France may vote on a law regarding Holodomor


The French National Assembly has just registered a draft law on recognizing Holodomor [the Famine] of 1932-1933 as an act of genocide against the Ukrainian people.

If the legislative initiative can quickly gather 100 signatures, it could be considered in the very near future.

The draft law has been submitted by a deputy from the North, Christian Vanet, who tabled a similar draft last year which was not considered due to the run-up to the parliamentary elections.

The present draft is timed to coincide with the 75th anniversary of Holodomor.  The French right-of-centre deputy believes that all crimes of genocide committed in the twentieth century must be officially condemned.

In the two days since the draft was registered, around twenty people have signed it. Since both the author of the draft bill and the President belong to the Union for the People’s Movement which holds the majority in the National Assembly, one can tentatively assume a good chance for a vote on the draft.
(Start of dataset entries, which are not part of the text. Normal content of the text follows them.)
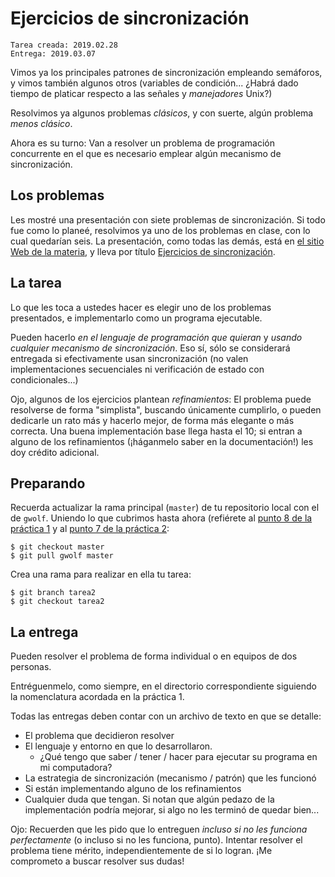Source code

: # Ejercicios de sincronización

    Tarea creada: 2019.02.28
	Entrega: 2019.03.07

Vimos ya los principales patrones de sincronización empleando
semáforos, y vimos también algunos otros (variables de
condición... ¿Habrá dado tiempo de platicar respecto a las señales y
_manejadores_ Unix?)

Resolvimos ya algunos problemas _clásicos_, y con suerte, algún
problema _menos clásico_.

Ahora es su turno: Van a resolver un problema de programación
concurrente en el que es necesario emplear algún mecanismo de
sincronización.

<!-- ## Calificaciones y comentarios -->

<!-- Pueden [consultar aquí las calificaciones y comentarios a sus -->
<!-- soluciones](./calificaciones.org). -->

## Los problemas

Les mostré una presentación con siete problemas de sincronización. Si
todo fue como lo planeé, resolvimos ya uno de los problemas en clase,
con lo cual quedarían seis. La presentación, como todas las demás, está
en [el sitio Web de la materia](http://gwolf.sistop.org/), y lleva por
título [Ejercicios de
sincronización](http://gwolf.sistop.org/laminas/06b-ejercicios-sincronizacion.pdf).

## La tarea

Lo que les toca a ustedes hacer es elegir uno de los problemas
presentados, e implementarlo como un programa ejecutable.

Pueden hacerlo _en el lenguaje de programación que quieran_ y _usando
cualquier mecanismo de sincronización_. Eso sí, sólo se considerará
entregada si efectivamente usan sincronización (no valen
implementaciones secuenciales ni verificación de estado con
condicionales...)

Ojo, algunos de los ejercicios plantean _refinamientos_: El problema
puede resolverse de forma "simplista", buscando únicamente cumplirlo,
o pueden dedicarle un rato más y hacerlo mejor, de forma más
elegante o más correcta. Una buena implementación base llega hasta el
10; si entran a alguno de los refinamientos (¡háganmelo saber en la
documentación!) les doy crédito adicional.

## Preparando

Recuerda actualizar la rama principal (`master`) de tu repositorio
local con el de `gwolf`. Uniendo lo que cubrimos hasta ahora
(refiérete al [punto 8 de la práctica 1](../../practicas/1/README.md)
y al [punto 7 de la práctica 2](../../practicas/2/README.md):

    $ git checkout master
    $ git pull gwolf master

Crea una rama para realizar en ella tu tarea:

    $ git branch tarea2
	$ git checkout tarea2

## La entrega

Pueden resolver el problema de forma individual o en equipos de dos
personas.

Entréguenmelo, como siempre, en el directorio correspondiente
siguiendo la nomenclatura acordada en la práctica 1.

Todas las entregas deben contar con un archivo de texto en que se
detalle:

- El problema que decidieron resolver
- El lenguaje y entorno en que lo desarrollaron.
  - ¿Qué tengo que saber / tener / hacer para ejecutar su programa en
    mi computadora?
- La estrategia de sincronización (mecanismo / patrón) que les
  funcionó
- Si están implementando alguno de los refinamientos
- Cualquier duda que tengan. Si notan que algún pedazo de la
  implementación podría mejorar, si algo no les terminó de quedar
  bien...

Ojo: Recuerden que les pido que lo entreguen _incluso si no les
funciona perfectamente_ (o incluso si no les funciona,
punto). Intentar resolver el problema tiene mérito, independientemente
de si lo logran. ¡Me comprometo a buscar resolver sus dudas!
In general the French parliament has a certain tradition for passing such “historic” laws. In 2001 it officially recognized the Armenian Genocide of 1915 which provoked outrage from Turkey. In 2005 it passed a law condemning the slavery of black Africans by representatives of western civilizations.  That law was criticizing for failing to mention the bondage of black Africans by Arabs and Asians, or the slave trade run by black Africans themselves.

Two years ago parliament long debated whether history teachers should be made to stress the positive consequences of colonialism for former colonies.

The political context for the adoption of a possible law on Holodomor is complex. However given the change in attitude to the Ukrainian issue since Nicola Sarcosi was elected President, one cannot exclude a positive outcome.